Chapter 2: Taken
A Note Before You Read: the reality of Linde's world becomes significantly darker, this chapter contains intense scenes of abduction, violence and human/sex trafficking.
Pain came first, blinding, immediate, wrong, tearing Linde from warmth into chaos.
For a fractured heartbeat she thought the fire had turned on her.
Then a scream split the night.
Hands seized her arms. She was dragged across cold ground, skin scraping stone and root. Her lungs burned as she tried to inhale.
“LAILA!”
The blow came from the side. The world vanished. She woke to agony.
Her head throbbed with a relentless, splitting pain that radiated down her neck and into her ribs. Each breath scraped. The world was dark, not fully: thin seams of daylight slipped through coarse fabric tied over her head.
She was moving. Wood creaked. The ground jolted beneath her. Hooves struck earth in an unforgiving rhythm. A wagon, her mind supplied slowly. Her wrists were bound behind her back. Her ankles too. Her throat burned with thirst so sharp it made her gag. She shifted.
Something wet smeared against her arm. It was blood. Not hers. Her breath hitched. She twisted as far as the ropes allowed and brushed against a body beside her. It was limp, too heavy, wrong in its stillness. Her fingers came away slick and warm. The smell of iron flooded her mouth.
“No,” she whispered.
Darkness took her again.
When Linde woke the second time, it was night. The wagon had stopped.
She heard breathing, shallow, broken, and small sounds that might once have been words. Her head pounded. Her ribs screamed. She swallowed painfully, her mouth lined with ash.
“Hello?” she whispered. “Who is here?”
“Linde.” Katrina’s voice, thin and shaking. “Linde, I’m here.”
“I’m here,” Linde said at once, forcing steadiness into her tone. Fear wastes breath, her mother’s voice reminded her. Breathe first. She turned her head carefully, mapping the space by sound. “Who else?” she asked.
“Galina.” “Nastja.” “Vasja.” Four.
“Laila?” Linde asked. Silence. Relief and terror collided so violently she nearly retched. She closed her eyes beneath the hood. Alive, she thought. Laila MUST be alive.
The few days that followed blurred into a long, grinding march. They traveled northwest, Linde realized, she felt it in the air as nights sharpened and the damp smell of lakes replaced forest loam. By the sun’s slant through the wagon slats. By the rhythm of movement: too steady, too deliberate. This was not a raid. It was transport.
They were given foul water twice a day. Hard crusts of bread once. When the men spoke, Linde listened, fitting rough sounds to patterns she knew.
The dialect was nomadic, border traders who moved along routes older than kingdoms.

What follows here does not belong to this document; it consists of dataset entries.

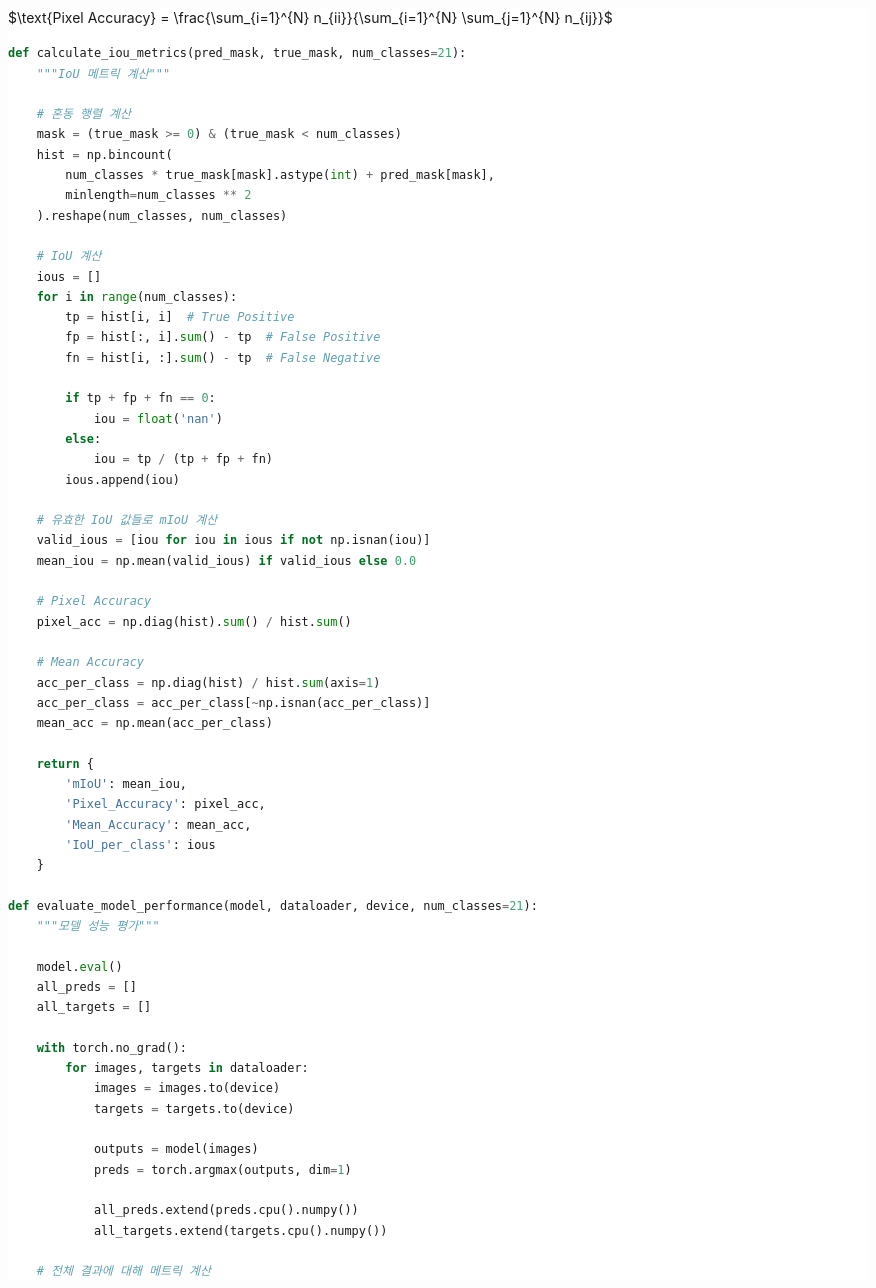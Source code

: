 $\text{Pixel Accuracy} = \frac{\sum_{i=1}^{N} n_{ii}}{\sum_{i=1}^{N} \sum_{j=1}^{N} n_{ij}}$

```python
def calculate_iou_metrics(pred_mask, true_mask, num_classes=21):
    """IoU 메트릭 계산"""
    
    # 혼동 행렬 계산
    mask = (true_mask >= 0) & (true_mask < num_classes)
    hist = np.bincount(
        num_classes * true_mask[mask].astype(int) + pred_mask[mask],
        minlength=num_classes ** 2
    ).reshape(num_classes, num_classes)
    
    # IoU 계산
    ious = []
    for i in range(num_classes):
        tp = hist[i, i]  # True Positive
        fp = hist[:, i].sum() - tp  # False Positive  
        fn = hist[i, :].sum() - tp  # False Negative
        
        if tp + fp + fn == 0:
            iou = float('nan')
        else:
            iou = tp / (tp + fp + fn)
        ious.append(iou)
    
    # 유효한 IoU 값들로 mIoU 계산
    valid_ious = [iou for iou in ious if not np.isnan(iou)]
    mean_iou = np.mean(valid_ious) if valid_ious else 0.0
    
    # Pixel Accuracy
    pixel_acc = np.diag(hist).sum() / hist.sum()
    
    # Mean Accuracy
    acc_per_class = np.diag(hist) / hist.sum(axis=1)
    acc_per_class = acc_per_class[~np.isnan(acc_per_class)]
    mean_acc = np.mean(acc_per_class)
    
    return {
        'mIoU': mean_iou,
        'Pixel_Accuracy': pixel_acc,
        'Mean_Accuracy': mean_acc,
        'IoU_per_class': ious
    }

def evaluate_model_performance(model, dataloader, device, num_classes=21):
    """모델 성능 평가"""
    
    model.eval()
    all_preds = []
    all_targets = []
    
    with torch.no_grad():
        for images, targets in dataloader:
            images = images.to(device)
            targets = targets.to(device)
            
            outputs = model(images)
            preds = torch.argmax(outputs, dim=1)
            
            all_preds.extend(preds.cpu().numpy())
            all_targets.extend(targets.cpu().numpy())
    
    # 전체 결과에 대해 메트릭 계산
```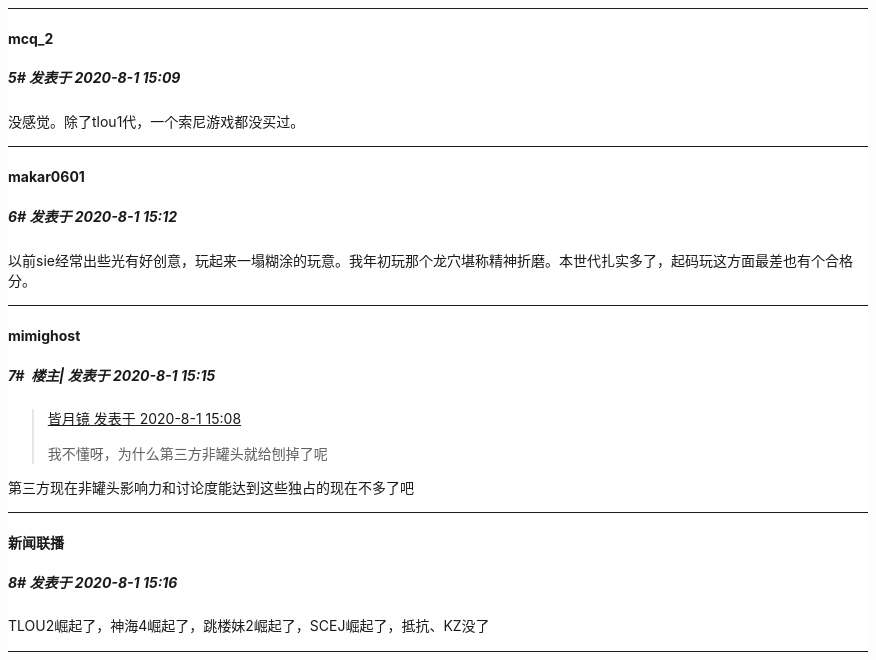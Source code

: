 *****

####  mcq_2  
##### 5#       发表于 2020-8-1 15:09




没感觉。除了tlou1代，一个索尼游戏都没买过。







*****

####  makar0601  
##### 6#       发表于 2020-8-1 15:12




以前sie经常出些光有好创意，玩起来一塌糊涂的玩意。我年初玩那个龙穴堪称精神折磨。本世代扎实多了，起码玩这方面最差也有个合格分。







*****

####  mimighost  
##### 7#         楼主| 发表于 2020-8-1 15:15



<blockquote><a href="httphttps://bbs.saraba1st.com/2b/forum.php?mod=redirect&amp;goto=findpost&amp;pid=48283533&amp;ptid=1952585" target="_blank">皆月镜 发表于 2020-8-1 15:08</a>

我不懂呀，为什么第三方非罐头就给刨掉了呢</blockquote>
第三方现在非罐头影响力和讨论度能达到这些独占的现在不多了吧







*****

####  新闻联播  
##### 8#       发表于 2020-8-1 15:16




TLOU2崛起了，神海4崛起了，跳楼妹2崛起了，SCEJ崛起了，抵抗、KZ没了







*****

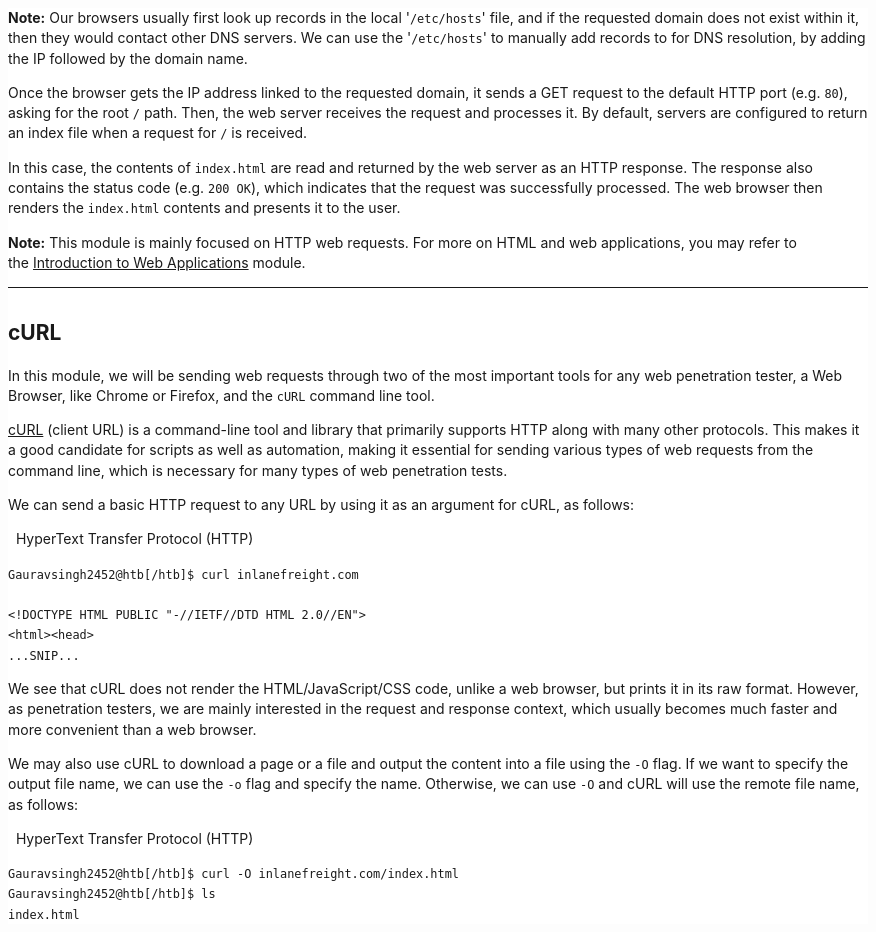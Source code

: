 **Note:** Our browsers usually first look up records in the local '`/etc/hosts`' file, and if the requested domain does not exist within it, then they would contact other DNS servers. We can use the '`/etc/hosts`' to manually add records to for DNS resolution, by adding the IP followed by the domain name.

Once the browser gets the IP address linked to the requested domain, it sends a GET request to the default HTTP port (e.g. `80`), asking for the root `/` path. Then, the web server receives the request and processes it. By default, servers are configured to return an index file when a request for `/` is received.

In this case, the contents of `index.html` are read and returned by the web server as an HTTP response. The response also contains the status code (e.g. `200 OK`), which indicates that the request was successfully processed. The web browser then renders the `index.html` contents and presents it to the user.

**Note:** This module is mainly focused on HTTP web requests. For more on HTML and web applications, you may refer to the [Introduction to Web Applications](https://academy.hackthebox.com/module/details/75) module.

---

## cURL

In this module, we will be sending web requests through two of the most important tools for any web penetration tester, a Web Browser, like Chrome or Firefox, and the `cURL` command line tool.

[cURL](https://curl.haxx.se/) (client URL) is a command-line tool and library that primarily supports HTTP along with many other protocols. This makes it a good candidate for scripts as well as automation, making it essential for sending various types of web requests from the command line, which is necessary for many types of web penetration tests.

We can send a basic HTTP request to any URL by using it as an argument for cURL, as follows:

  HyperText Transfer Protocol (HTTP)

```shell-session
Gauravsingh2452@htb[/htb]$ curl inlanefreight.com

<!DOCTYPE HTML PUBLIC "-//IETF//DTD HTML 2.0//EN">
<html><head>
...SNIP...
```

We see that cURL does not render the HTML/JavaScript/CSS code, unlike a web browser, but prints it in its raw format. However, as penetration testers, we are mainly interested in the request and response context, which usually becomes much faster and more convenient than a web browser.

We may also use cURL to download a page or a file and output the content into a file using the `-O` flag. If we want to specify the output file name, we can use the `-o` flag and specify the name. Otherwise, we can use `-O` and cURL will use the remote file name, as follows:

  HyperText Transfer Protocol (HTTP)

```shell-session
Gauravsingh2452@htb[/htb]$ curl -O inlanefreight.com/index.html
Gauravsingh2452@htb[/htb]$ ls
index.html
```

They spoke of Polesia, of river crossings that fed into the Baltic corridors, of reaching the great northern market where buyers gathered. She had heard of it.

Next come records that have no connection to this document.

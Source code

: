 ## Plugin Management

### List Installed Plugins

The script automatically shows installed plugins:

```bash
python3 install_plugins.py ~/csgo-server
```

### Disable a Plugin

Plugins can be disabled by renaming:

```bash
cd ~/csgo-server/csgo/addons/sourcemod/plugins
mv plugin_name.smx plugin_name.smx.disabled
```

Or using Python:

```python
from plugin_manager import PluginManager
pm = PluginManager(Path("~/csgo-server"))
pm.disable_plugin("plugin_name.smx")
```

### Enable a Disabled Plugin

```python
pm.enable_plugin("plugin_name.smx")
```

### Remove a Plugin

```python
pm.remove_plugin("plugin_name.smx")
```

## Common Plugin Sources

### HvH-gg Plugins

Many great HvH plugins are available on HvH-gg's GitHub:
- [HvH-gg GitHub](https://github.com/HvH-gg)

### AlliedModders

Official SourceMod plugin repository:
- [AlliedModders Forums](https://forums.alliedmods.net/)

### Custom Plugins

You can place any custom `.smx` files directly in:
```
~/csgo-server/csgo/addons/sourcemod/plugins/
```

Girls taken from the forests and borderlands: Slavic, Baltic, and sold as domestic and sexual slaves. Virgins prized highest. Untouched bodies meant obedience, they said. Meant profit.

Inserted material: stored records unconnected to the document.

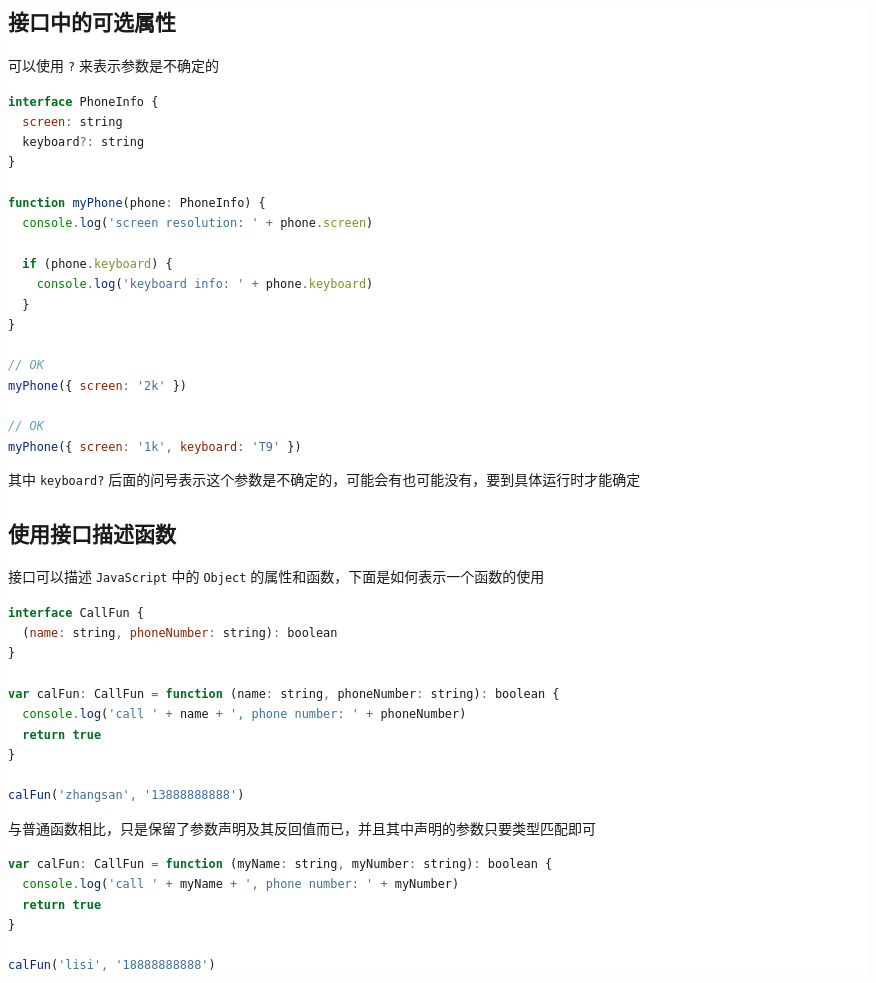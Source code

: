 
## 接口中的可选属性

可以使用 `?` 来表示参数是不确定的

```js
interface PhoneInfo {
  screen: string
  keyboard?: string
}

function myPhone(phone: PhoneInfo) {
  console.log('screen resolution: ' + phone.screen)

  if (phone.keyboard) {
    console.log('keyboard info: ' + phone.keyboard)
  }
}

// OK
myPhone({ screen: '2k' }) 

// OK
myPhone({ screen: '1k', keyboard: 'T9' })
```

其中 `keyboard?` 后面的问号表示这个参数是不确定的，可能会有也可能没有，要到具体运行时才能确定


## 使用接口描述函数

接口可以描述 `JavaScript` 中的 `Object` 的属性和函数，下面是如何表示一个函数的使用

```js
interface CallFun {
  (name: string, phoneNumber: string): boolean
}

var calFun: CallFun = function (name: string, phoneNumber: string): boolean {
  console.log('call ' + name + ', phone number: ' + phoneNumber)
  return true
}

calFun('zhangsan', '13888888888')
```

与普通函数相比，只是保留了参数声明及其反回值而已，并且其中声明的参数只要类型匹配即可

```js
var calFun: CallFun = function (myName: string, myNumber: string): boolean {
  console.log('call ' + myName + ', phone number: ' + myNumber)
  return true
}

calFun('lisi', '18888888888')
```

Harems. Households. Ships. Her stomach twisted, but her mind stayed cold. This is sex slavery, she thought with clinical clarity. And we are merchandise. Great...
When the wagon finally stopped, the world lurched sideways.
Hands yanked her forward. The hood was torn from her head, and the midday light struck like a blade. Linde squeezed her eyes shut, her head ringing, blood drying stiff along her cheek. When she finally forced her lids open, she didn’t see spirits or monsters. She saw men. Six, maybe seven. They were wrapped in travel leathers and the sour stink of old sweat. Varangians, by the cut of their cloaks, were border traders who lived in the spaces between laws. Not soldiers. Much worse.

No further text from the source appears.